Open Access Dissertation


Computer Science and Engineering

First Advisor

Jose M. Vidal


In the social sciences, theories are used to explain and predict observed phenomena in the natural world. Theory construction is the research process of building testable scientific theories to explain and predict observed phenomena in the natural world. Conceptual new ideas and meanings of theories are conveyed through carefully chosen definitions and terms.

The principle of parsimony, an important criterion for evaluating the quality of theories (e.g., as exemplified by Occam’s Razor), mandates that we minimize the number of definitions (terms) used in a given theory.

Conventional methods for theory construction and parsimony analysis are based on heuristic approaches. However, it is not always easy for young researchers to fully understand the theoretical work in a given area because of the problem of “tacit knowledge”, which often makes results lack coherence and logical integrity. In this research, we propose to help with this problem in three parts.

In the first part of this study, we present Wikitheoria, a generic knowledge aggregation framework, to facilitate the parsimonious approach of theory construction with a cloud-based theory modularization platform and semantic-based algorithms to minimize the number of definitions. The proposed approach is demonstrated and evaluated using the modularized theories from the database and sociological definitions retrieved from the system lexicon and sociological literature. This study proves the effectiveness of using a cloud-based knowledge aggregation system and semantic analysis models for promoting the parsimonious sociology theory construction.
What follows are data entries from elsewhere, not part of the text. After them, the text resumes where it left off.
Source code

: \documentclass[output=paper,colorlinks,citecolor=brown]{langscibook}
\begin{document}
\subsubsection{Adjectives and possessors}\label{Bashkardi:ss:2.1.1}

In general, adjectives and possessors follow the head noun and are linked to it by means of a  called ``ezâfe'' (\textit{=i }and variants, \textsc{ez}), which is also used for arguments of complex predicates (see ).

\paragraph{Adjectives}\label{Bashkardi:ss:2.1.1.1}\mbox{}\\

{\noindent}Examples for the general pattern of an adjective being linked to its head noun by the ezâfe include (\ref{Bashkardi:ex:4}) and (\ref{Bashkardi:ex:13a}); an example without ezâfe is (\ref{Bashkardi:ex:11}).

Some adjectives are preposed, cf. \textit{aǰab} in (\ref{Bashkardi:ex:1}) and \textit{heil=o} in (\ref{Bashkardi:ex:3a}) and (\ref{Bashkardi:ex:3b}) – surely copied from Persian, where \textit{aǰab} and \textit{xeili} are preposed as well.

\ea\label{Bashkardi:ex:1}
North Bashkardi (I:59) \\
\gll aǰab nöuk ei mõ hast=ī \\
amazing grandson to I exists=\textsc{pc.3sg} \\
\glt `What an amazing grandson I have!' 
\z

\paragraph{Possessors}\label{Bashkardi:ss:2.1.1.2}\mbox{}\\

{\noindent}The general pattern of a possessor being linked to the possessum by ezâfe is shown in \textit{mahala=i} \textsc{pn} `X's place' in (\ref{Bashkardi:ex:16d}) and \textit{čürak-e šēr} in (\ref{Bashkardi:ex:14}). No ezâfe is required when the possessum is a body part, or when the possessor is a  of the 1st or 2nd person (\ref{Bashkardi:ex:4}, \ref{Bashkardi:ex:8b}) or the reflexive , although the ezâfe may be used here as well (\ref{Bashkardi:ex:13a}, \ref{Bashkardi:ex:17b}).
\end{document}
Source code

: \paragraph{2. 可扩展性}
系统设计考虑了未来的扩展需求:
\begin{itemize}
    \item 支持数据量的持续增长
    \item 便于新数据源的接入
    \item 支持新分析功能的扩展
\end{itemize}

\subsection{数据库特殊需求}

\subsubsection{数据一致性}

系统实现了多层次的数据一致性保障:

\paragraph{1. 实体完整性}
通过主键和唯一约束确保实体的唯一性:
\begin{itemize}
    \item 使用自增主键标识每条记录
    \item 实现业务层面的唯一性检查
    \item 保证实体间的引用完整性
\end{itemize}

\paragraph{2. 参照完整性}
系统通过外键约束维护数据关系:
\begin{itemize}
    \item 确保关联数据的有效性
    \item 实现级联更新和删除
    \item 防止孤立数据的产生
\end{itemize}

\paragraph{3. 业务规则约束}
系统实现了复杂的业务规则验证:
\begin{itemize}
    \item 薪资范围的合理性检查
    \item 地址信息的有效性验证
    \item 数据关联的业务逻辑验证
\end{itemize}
In the second part, our study is focused on semantic-based parsimony analysis. We introduce an embedding-based approach using machine learning models to reduce the semantically similar sociological definitions, where definitions are encoded with word embeddings and sentence embeddings. Given several types of embeddings exist, we compare the definition’s encodings with the goal of understanding what embeddings are more suitable for knowledge representation, and what classifiers are more capable of capturing semantic similarity in the task of parsimonious theory construction.

In the final part of this study, we propose SOREC, a novel semantic content-based recommendation system (CBRS) with the supervised machine learning model for theoretical parsimony evaluation by checking the semantic consistency of definitions while constructing theories. Specifically, we evaluate the XGBoost tree-based classifier with the combination of low-level features and high-level features on our dataset. The proposed CBRS substantially outperforms conventional matrix factorizationbased CBRS in suggesting semantically related sociological definitions. In this study, we provide a solid baseline for future studies in the research area of sociological definition semantic similarity computation. Moreover, theory construction is a common research process in a lot of human science-related disciplines such as psychology, criminology, and other social sciences. The results of this study can be further applied to the theory construction in these disciplines.